This method is a centuries-old practice is used to preserve meat so that it doesn’t spoil. The meat colour is darkened as blood in the meat’s muscle oxidises when exposed to air but this doesn’t mean that your meat has spoiled. Instead, dry aging allows the meat to develop a complex, nutty flavour. However, as moisture is extracted from the meat, the volume of your meat will be reduced. Cooking wise, you can proceed to cook dry-aged meat just like any non-aged ones on the BBQ grill. But remember your meat has lost much of its internal moisture and weight during the aging process. Therefore, you should cook your meat to the desired doneness with a shorter amount of time. You can re-apply moisture as you grill with olive oil or melted butter while BBQing to prevent the meat from completely drying out.
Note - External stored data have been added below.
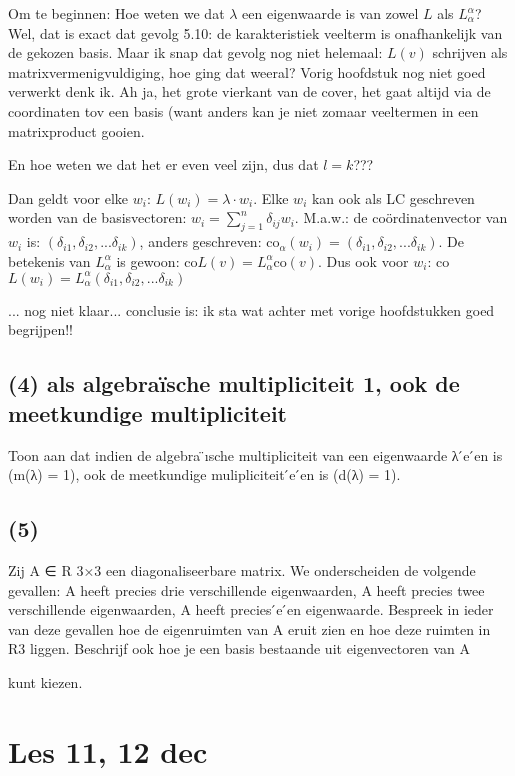 \documentclass{article}
\begin{document}
Om te beginnen: 
Hoe weten we dat $\lambda$ een eigenwaarde is van zowel $L$ als $L_{\alpha}^{\alpha}$? Wel, dat is exact dat gevolg 5.10: de karakteristiek veelterm is onafhankelijk van de gekozen basis. Maar ik snap dat gevolg nog niet helemaal: $L(v)$ schrijven als matrixvermenigvuldiging, hoe ging dat weeral? 
Vorig hoofdstuk nog niet goed verwerkt denk ik. Ah ja, het grote vierkant van de cover, het gaat altijd via de coordinaten tov een basis (want anders kan je niet zomaar veeltermen in een matrixproduct gooien. 

En hoe weten we dat het er even veel zijn, dus dat $l=k$???

Dan geldt voor elke $w_i$: $L(w_i)=\lambda \cdot w_i$. 
Elke $w_i$ kan ook als LC geschreven worden van de basisvectoren: 
$w_i = \sum_{j=1}^{n} \delta_{ij} w_i$. M.a.w.: de co\"ordinatenvector van $w_i$ is: $(\delta_{i1}, \delta_{i2}, ... \delta_{ik})$, anders geschreven: co$_{\alpha}(w_i)=(\delta_{i1}, \delta_{i2}, ... \delta_{ik})$. 
De betekenis van $L_{\alpha}^{\alpha}$ is gewoon: co$L(v) 
 = L_{\alpha}^{\alpha}$co$(v)$. 
Dus ook voor $w_i$:   co$L(w_i)= L_{\alpha}^{\alpha} (\delta_{i1}, \delta_{i2}, ... \delta_{ik})$

... nog niet klaar... conclusie is: ik sta wat achter met vorige hoofdstukken goed begrijpen!! 

\subsection*{(4) als algebra\"ische multipliciteit 1, ook de meetkundige multipliciteit}

Toon aan dat indien de algebra ̈ısche multipliciteit van een eigenwaarde λ  ́e ́en is (m(λ) = 1),
ook de meetkundige mulipliciteit  ́e ́en is (d(λ) = 1).

\subsection*{(5) }
Zij A ∈ R 3×3
een diagonaliseerbare matrix. We onderscheiden de volgende gevallen:
 A heeft precies drie verschillende eigenwaarden,
 A heeft precies twee verschillende eigenwaarden,
 A heeft precies  ́e ́en eigenwaarde.
Bespreek in ieder van deze gevallen hoe de eigenruimten van A eruit zien en hoe deze
ruimten in R3 liggen. 
Beschrijf ook hoe je een basis bestaande uit eigenvectoren van A

kunt kiezen.

\section*{Les 11, 12 dec}
\end{document}
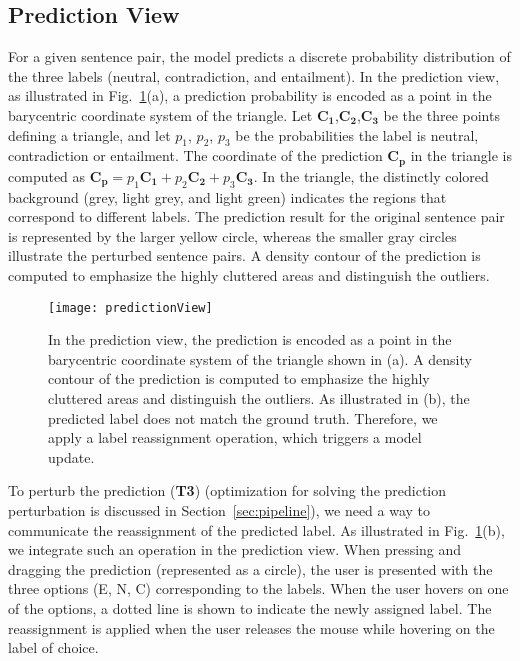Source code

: 
\subsection{Prediction View}
\label{sec:prediction}
For a given sentence pair, the model predicts a discrete probability distribution of the three labels (neutral, contradiction, and entailment).
%
In the prediction view, as illustrated in Fig.~\ref{fig:predictionView}(a), a prediction probability is encoded as a point in the barycentric coordinate system of the triangle.
Let $\mathbf{C_1}$,$\mathbf{C_2}$,$\mathbf{C_3}$ be the three points defining a triangle, and let $p_1$, $p_2$, $p_3$ be the probabilities the label is neutral, contradiction or entailment. The coordinate of the prediction $\mathbf{C_p}$ in the triangle is computed as $\mathbf{C_p} = p_1\mathbf{C_1}+p_2\mathbf{C_2}+p_3\mathbf{C_3}$.
In the triangle, the distinctly colored background (grey, light grey, and light green) indicates the regions that correspond to different labels. The prediction result for the original sentence pair is represented by the larger yellow circle, whereas the smaller gray circles illustrate the perturbed sentence pairs. A density contour of the prediction is computed to emphasize the highly cluttered areas and distinguish the outliers.

\begin{figure}[htbp]
\centering
\vspace{-2mm}
 \texttt{[image: predictionView]}
 \vspace{-5mm}
 \caption{
In the prediction view, the prediction is encoded as a point in the barycentric coordinate system of the triangle shown in (a).
A density contour of the prediction is computed to emphasize the highly cluttered areas and distinguish the outliers.
As illustrated in (b), the predicted label does not match the ground truth. Therefore, we apply a label reassignment operation, which triggers a model update.
 }
  \vspace{-2mm}
\label{fig:predictionView}
\end{figure}

To perturb the prediction (\textbf{T3}) (optimization for solving the prediction perturbation is discussed in Section~\ref{sec:pipeline}), we need a way to communicate the reassignment of the predicted label. As illustrated in Fig.~\ref{fig:predictionView}(b), we integrate such an operation in the prediction view. When pressing and dragging the prediction (represented as a circle), the user is presented with the three options (E, N, C) corresponding to the labels. When the user hovers on one of the options, a dotted line is shown to indicate the newly assigned label. The reassignment is applied when the user releases the mouse while hovering on the label of choice.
On the other hand, this more a recently developed technique that relies on refrigeration and vacuum-sealed plastic. Wet-aged meat at the market has been vacuum-sealed so there is minimal to no contact with air. Wet aging allows your BBQ meat to age in its blood and natural juices. Additionally, you can try letting it age with some of your favourite marinades! Wet aging may impart a metallic or sour note to the meat. But as a bonus, you won’t be losing any of your meat’s volume to dehydration. Currently, wet-aged meat is more readily available than dry-aged ones. Before cooking, simply drain the external juices from the package. Then, season the meat and grill or pan-sear as you normally would.
Regardless a dry or wet aged steak, both of them will taste noticeably different than a steak that hasn’t been aged. Over time, you’ll be able to notice those differences just as you might with grass versus grain fed beef. This is a case where you need to trust your own palate and do a lot of steak eating.